(What you are asked to do) Lines from the one containing "- **Custom Plan" through the end of the material below should be given again exactly, with no others.

(Data shown)

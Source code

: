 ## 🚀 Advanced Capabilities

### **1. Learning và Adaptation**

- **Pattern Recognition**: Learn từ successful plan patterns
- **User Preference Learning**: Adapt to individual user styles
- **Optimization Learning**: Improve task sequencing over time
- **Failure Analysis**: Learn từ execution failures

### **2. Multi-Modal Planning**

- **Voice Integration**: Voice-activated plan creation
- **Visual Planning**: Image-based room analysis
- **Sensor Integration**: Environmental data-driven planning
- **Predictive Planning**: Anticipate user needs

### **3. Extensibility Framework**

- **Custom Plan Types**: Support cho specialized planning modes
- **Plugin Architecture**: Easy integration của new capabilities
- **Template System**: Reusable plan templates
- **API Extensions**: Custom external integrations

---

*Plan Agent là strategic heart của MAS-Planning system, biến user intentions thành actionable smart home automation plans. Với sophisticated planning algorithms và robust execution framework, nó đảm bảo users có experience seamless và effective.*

(Output of the exercise)
- **Custom Plan Types**: Support cho specialized planning modes
- **Plugin Architecture**: Easy integration của new capabilities
- **Template System**: Reusable plan templates
- **API Extensions**: Custom external integrations

---

*Plan Agent là strategic heart của MAS-Planning system, biến user intentions thành actionable smart home automation plans. Với sophisticated planning algorithms và robust execution framework, nó đảm bảo users có experience seamless và effective.*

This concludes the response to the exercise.